The Cuban Coast Guard rescued them in international waters, and the boat was towed back to port. However, when they applied to the Treasury Department for permission to repair it, they were told to abandon the boat-and their two dogs-in Cuba and fly back to the U.S. After weeks of attempting to negotiate, unwilling to leave their dogs and dismayed by a decision that would leave in Cuba assets worth more than the costs of repairs, the Taylors had the boat fixed. Many of the repairs were done by the Taylors themselves with the help of visiting sailors who donated parts.

After their return, the Taylors responded openly to every question asked by government officers about their trip. The Taylors were never told about their Fifth Amendment privilege to stay silent, their right to counsel or that any statements or evidence produced by them could be used against them in court.
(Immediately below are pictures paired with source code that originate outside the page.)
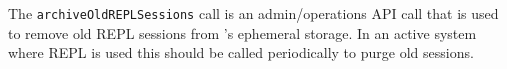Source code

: The \verb+archiveOldREPLSessions+ call is an admin/operations API call that is used to remove
old \Reflex REPL sessions from \Rapture's ephemeral storage. In an active system where REPL is used
this should be called periodically to purge old sessions.
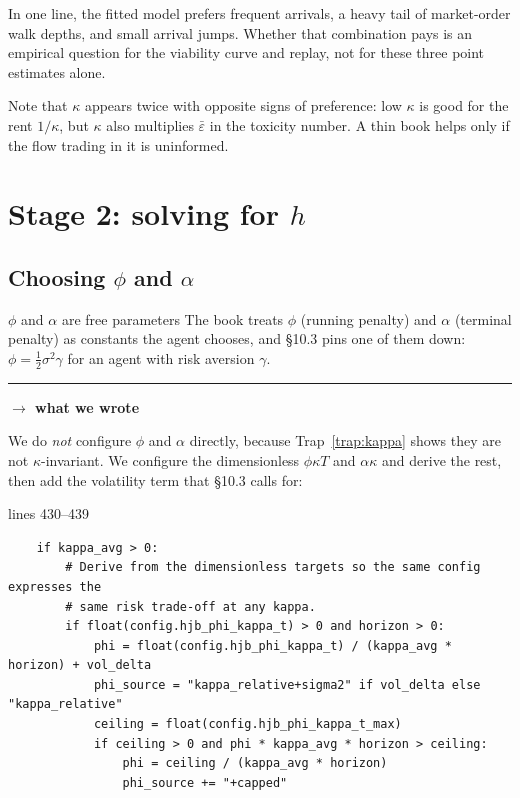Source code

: \documentclass[11pt,a4paper]{article}
\newcommand{\wecode}{\par\vspace{4pt}\noindent
  \textcolor{NavyLink}{\rule{\linewidth}{0.4pt}}\par\vspace{3pt}
  \noindent\textbf{\textcolor{NavyLink}{$\rightarrow$ what we wrote}}\par\vspace{2pt}}
\newcommand{\epsb}{\bar{\varepsilon}}
\newcommand{\snip}[3]{%
  \par\addvspace{6pt}\noindent
  {\footnotesize\color{NavyLink}\texttt{\detokenize{#1}}\quad lines #2--#3}%
  \par\nobreak\vspace{1pt}}
\begin{document}
\noindent In one line, the fitted model prefers frequent arrivals, a heavy tail of
market-order walk depths, and small arrival jumps. Whether that combination pays
is an empirical question for the viability curve and replay, not for these three
point estimates alone.

Note that $\kappa$ appears twice with opposite signs of preference: low $\kappa$
is good for the rent $1/\kappa$, but $\kappa$ also multiplies $\epsb$ in the
toxicity number. A thin book helps only if the flow trading in it is uninformed.

\section{Stage 2: solving for \texorpdfstring{$h$}{h}}
\label{sec:solving}

\subsection{Choosing \texorpdfstring{$\phi$ and $\alpha$}{phi and alpha}}
\label{sec:phicode}

\begin{booktocode}{$\phi$ and $\alpha$ are free parameters}
The book treats $\phi$ (running penalty) and $\alpha$ (terminal penalty) as
constants the agent chooses, and \S10.3 pins one of them down:
$\phi = \tfrac12\sigma^{2}\gamma$ for an agent with risk aversion $\gamma$.
\wecode
We do \emph{not} configure $\phi$ and $\alpha$ directly, because
Trap~\ref{trap:kappa} shows they are not $\kappa$-invariant. We configure the
dimensionless $\phi\kappa T$ and $\alpha\kappa$ and derive the rest, then add the
volatility term that \S10.3 calls for:
\end{booktocode}

\snip{scripts/mm_core.py}{430}{439}
\begin{lstlisting}
    if kappa_avg > 0:
        # Derive from the dimensionless targets so the same config expresses the
        # same risk trade-off at any kappa.
        if float(config.hjb_phi_kappa_t) > 0 and horizon > 0:
            phi = float(config.hjb_phi_kappa_t) / (kappa_avg * horizon) + vol_delta
            phi_source = "kappa_relative+sigma2" if vol_delta else "kappa_relative"
            ceiling = float(config.hjb_phi_kappa_t_max)
            if ceiling > 0 and phi * kappa_avg * horizon > ceiling:
                phi = ceiling / (kappa_avg * horizon)
                phi_source += "+capped"
\end{lstlisting}
\end{document}

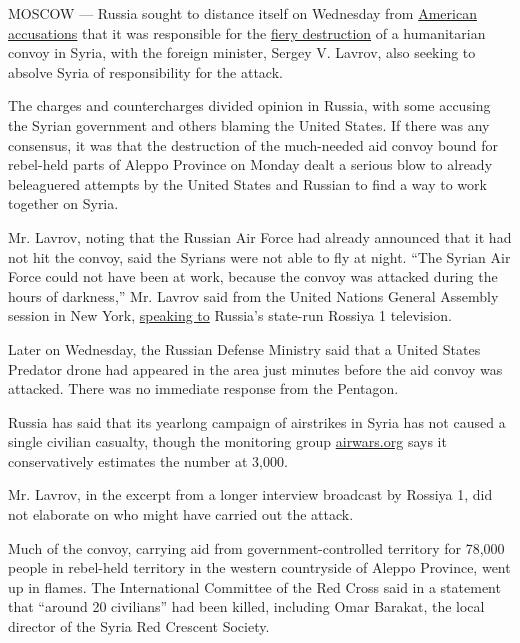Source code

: MOSCOW --- Russia sought to distance itself on Wednesday from
\href{http://www.nytimes.com/2016/09/21/world/middleeast/syria-cease-fire.html}{American
accusations} that it was responsible for the
\href{http://www.nytimes.com/2016/09/20/world/middleeast/syria-aid-john-kerry.html}{fiery
destruction} of a humanitarian convoy in Syria, with the foreign
minister, Sergey V. Lavrov, also seeking to absolve Syria of
responsibility for the attack.

The charges and countercharges divided opinion in Russia, with some
accusing the Syrian government and others blaming the United States. If
there was any consensus, it was that the destruction of the much-needed
aid convoy bound for rebel-held parts of Aleppo Province on Monday dealt
a serious blow to already beleaguered attempts by the United States and
Russian to find a way to work together on Syria.

Mr. Lavrov, noting that the Russian Air Force had already announced that
it had not hit the convoy, said the Syrians were not able to fly at
night. ``The Syrian Air Force could not have been at work, because the
convoy was attacked during the hours of darkness,'' Mr. Lavrov said from
the United Nations General Assembly session in New York,
\href{http://www.vesti.ru/doc.html?id=2801245\#/video/https\%3A\%2F\%2Fplayer.vgtrk.com\%2Fiframe\%2Fvideo\%2Fid\%2F1573627\%2Fstart_zoom\%2Ftrue\%2FshowZoomBtn\%2Ffalse\%2Fsid\%2Fvesti\%2FisPlay\%2Ftrue\%2F\%3Facc_video_id\%3D692408}{speaking
to} Russia's state-run Rossiya 1 television.

Later on Wednesday, the Russian Defense Ministry said that a United
States Predator drone had appeared in the area just minutes before the
aid convoy was attacked. There was no immediate response from the
Pentagon.

Russia has said that its yearlong campaign of airstrikes in Syria has
not caused a single civilian casualty, though the monitoring group
\href{http://airwars.org/}{airwars.org} says it conservatively estimates
the number at 3,000.

Mr. Lavrov, in the excerpt from a longer interview broadcast by Rossiya
1, did not elaborate on who might have carried out the attack.

Much of the convoy, carrying aid from government-controlled territory
for 78,000 people in rebel-held territory in the western countryside of
Aleppo Province, went up in flames. The International Committee of the
Red Cross said in a statement that ``around 20 civilians'' had been
killed, including Omar Barakat, the local director of the Syria Red
Crescent Society.

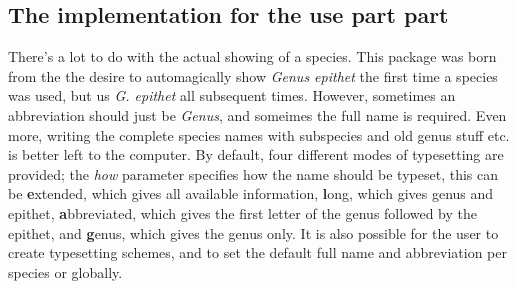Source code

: \documentclass{article}%
\begin{document}
\subsection{The implementation for the use part part}
There's a lot to do with the actual showing of a species. This package was born from the the desire to automagically show \textit{Genus epithet} the first time a species was used, but us \textit{G. epithet} all subsequent times. However, sometimes an abbreviation should just be \textit{Genus}, and someimes the full name is required. Even more, writing the complete species names with subspecies and old genus stuff etc. is better left to the computer. By default, four different modes of typesetting are provided; the \textit{how} parameter specifies how the name should be typeset, this can be \textbf{e}xtended, which gives all available information, \textbf{l}ong, which gives genus and epithet, \textbf{a}bbreviated, which gives the first letter of the genus followed by the epithet, and \textbf{g}enus, which gives the genus only. It is also possible for the user to create typesetting schemes, and to set the default full name and abbreviation per species or globally.
\end{document}
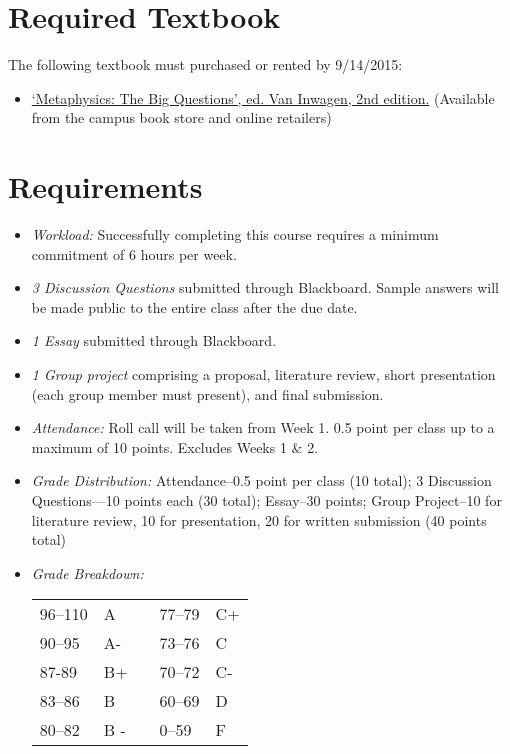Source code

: \documentclass[11pt,article,oneside]{memoir}
\begin{document}
\section{Required Textbook}

The following textbook must purchased or rented by 9/14/2015:

\begin{itemize}
\item
\href{http://www.amazon.com/Metaphysics-Questions-Peter-van-Inwagen/dp/1405125861/ref=sr_1_1?ie=UTF8&qid=1440685163&sr=8-1&keywords=metaphysics+big+questions}{`Metaphysics: The Big Questions', ed. Van Inwagen, 2nd edition.} (Available from the campus book store and online retailers)
\end{itemize}

\section{Requirements}

\begin{itemize}
\item \textit{Workload:} Successfully completing this course requires a minimum commitment of 6 hours per week. 


\item \textit{3 Discussion Questions} submitted through Blackboard. Sample answers will be made public to the entire class after the due date. 

\item \textit{1 Essay} submitted through Blackboard. 
 
\item \textit{1 Group project} comprising a proposal, literature review, short presentation (each group member must present), and final submission. 

\item \textit{Attendance:} Roll call will be taken from Week 1. 0.5 point per class up to a maximum of 10 points. Excludes Weeks 1 \& 2.  

\item \textit{Grade Distribution:} Attendance--0.5 point per class (10 total); 3 Discussion Questions---10 points each (30 total); Essay--30 points; Group Project--10 for literature review, 10 for presentation, 20 for written submission (40 points total)

\item \textit{Grade Breakdown:}

 \begin{tabular}{ | l | l | p{2cm} | l | l | }
    \hline 
96--110 & A  & &  77--79 &  C+ \\  
90--95 & A- & &  73--76 & C \\
87-89 & B+ &  &  70--72 & C- \\ 
83--86 & B  & &  60--69 & D\\
80--82 & B - & & 0--59 & F\\ \hline
    \end{tabular}


\end{itemize}
\end{document}
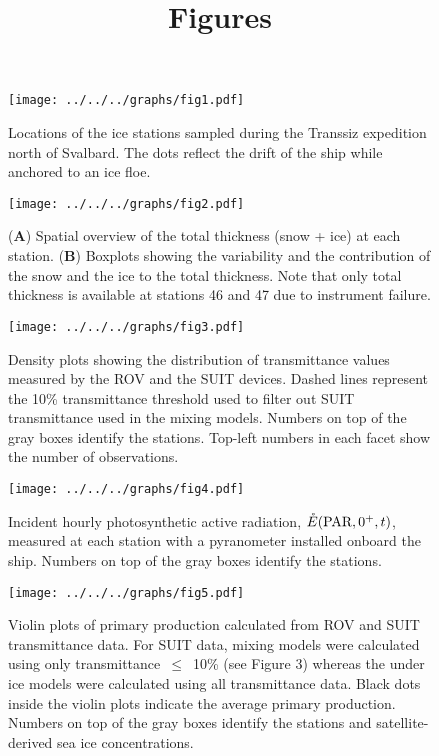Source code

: \documentclass[12pt,a4paper]{scrartcl}
\title{Figures}
\date{}
\begin{document}
\maketitle

\begin{figure}[h]
	\centering
	\texttt{[image: ../../../graphs/fig1.pdf]}
	\caption{Locations of the ice stations sampled during the Transsiz expedition north of Svalbard. The dots reflect the drift of the ship while anchored to an ice floe.}
\end{figure}

\clearpage
\newpage

\begin{figure}[h]
	\centering
	\texttt{[image: ../../../graphs/fig2.pdf]}
	\caption{(\textbf{A}) Spatial overview of the total thickness (snow + ice) at each station. (\textbf{B}) Boxplots showing the variability and the contribution of the snow and the ice to the total thickness. Note that only total thickness is available at stations 46 and 47 due to instrument failure.}
\end{figure}

\clearpage
\newpage

\begin{figure}[h]
	\centering
	\texttt{[image: ../../../graphs/fig3.pdf]}
	\caption{Density plots showing the distribution of transmittance values measured by the ROV and the SUIT devices. Dashed lines represent the 10\% transmittance threshold used to filter out SUIT transmittance used in the mixing models. Numbers on top of the gray boxes identify the stations. Top-left numbers in each facet show the number of observations.}
\end{figure}

\clearpage
\newpage

\begin{figure}[h]
	\centering
	\texttt{[image: ../../../graphs/fig4.pdf]}
	\caption{Incident hourly photosynthetic active radiation, $\mathring{E}(\textnormal{PAR}, 0^+, t)$, measured at each station with a pyranometer installed onboard the ship. Numbers on top of the gray boxes identify the stations.}
\end{figure}

\clearpage
\newpage

\begin{figure}[h]
	\centering
	\texttt{[image: ../../../graphs/fig5.pdf]}
	\caption{Violin plots of primary production calculated from ROV and SUIT transmittance data. For SUIT data, mixing models were calculated using only transmittance~$\le$~10\% (see Figure 3) whereas the under ice models were calculated using all transmittance data. Black dots inside the violin plots indicate the average primary production. Numbers on top of the gray boxes identify the stations and satellite-derived sea ice concentrations.}
\end{figure}
\end{document}
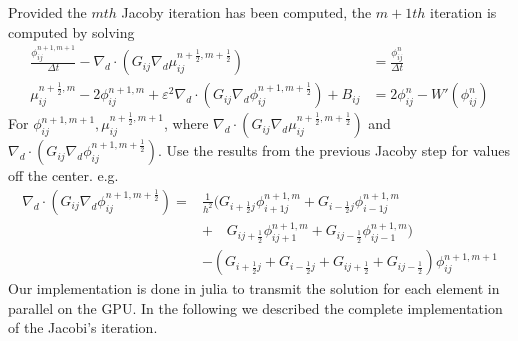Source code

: \documentclass{mimosis}
\begin{document}
Provided the \(mth\) Jacoby iteration has been computed, the \(m+1th\) iteration is computed by solving
\begin{equation}
\begin{aligned}
\frac{\phi_{ij}^{n+1,m+1}}{\Delta t}  -  \nabla _d \cdot (G_{ij} \nabla_d \mu_{ij}^{n+\frac{1}{2},m+\frac{1}{2}} ) &= \frac{ \phi_{ij}^{n}}{\Delta t}  \\
 \mu_{ij}^{n+\frac{1}{2},m} - 2\phi_{ij}^{n+1,m} + \varepsilon^2  \nabla_d \cdot  (G_{ij} \nabla _d \phi_{ij}^{n+1,m+\frac{1}{2}} ) + B_{ij} &=2\phi _{ij}^n - W'(\phi_{ij}^n)
\end{aligned}
\end{equation}
For \(\phi_{ij}^{n+1,m+1} , \mu_{ij}^{n+\frac{1}{2},m+1}\),
where \(\nabla _d \cdot (G_{ij} \nabla_d \mu_{ij}^{n+\frac{1}{2},m+\frac{1}{2}} )\) and \(\nabla_d \cdot  (G_{ij} \nabla _d \phi_{ij}^{n+1,m+\frac{1}{2}} )\).  Use the results from the previous Jacoby step for values off the center. e.g.
\begin{equation}
\begin{aligned}
 \nabla _d \cdot (G_{ij} \nabla_d \phi_{ij}^{n+1,m+\frac{1}{2}} )  =&
\frac{1}{h^2} (
G_{i+\frac{1}{2}j}\phi_{i+1j}^{n+1,m}
+ G_{i-\frac{1}{2}j}\phi_{i-1j}^{n+1,m} \\
& + \quad G_{ij+\frac{1}{2}}\phi_{ij+1}^{n+1,m}
+ G_{ij-\frac{1}{2}}\phi_{ij-1}^{n+1,m}
 ) \\
& -
\left(
 G_{i+\frac{1}{2}j}
 + G_{i-\frac{1}{2}j}
 + G_{ij+\frac{1}{2}}
 + G_{ij-\frac{1}{2}}
\right)\phi_{ij}^{n+1,m+1}
\end{aligned}
\end{equation}
Our implementation is done in julia to transmit the solution for each element in parallel on the GPU. In the following we described the complete implementation of the Jacobi's iteration.
\end{document}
Remarkably, after disclosing that they gave band-aid to a local cook who had burned his finger in an accident, The Taylors were charged with provision of “nursing services to a Cuban national”-a transaction forbidden by the embargo. For the next four and a half years, the Taylors-who are on a fixed income-requested a reconsideration of the penalty or a hearing, without success. In April, 2001, Patrick Taylors’ tax refund, needed to pay for urgent medical expenses, was frozen and applied to the Taylors’ debt.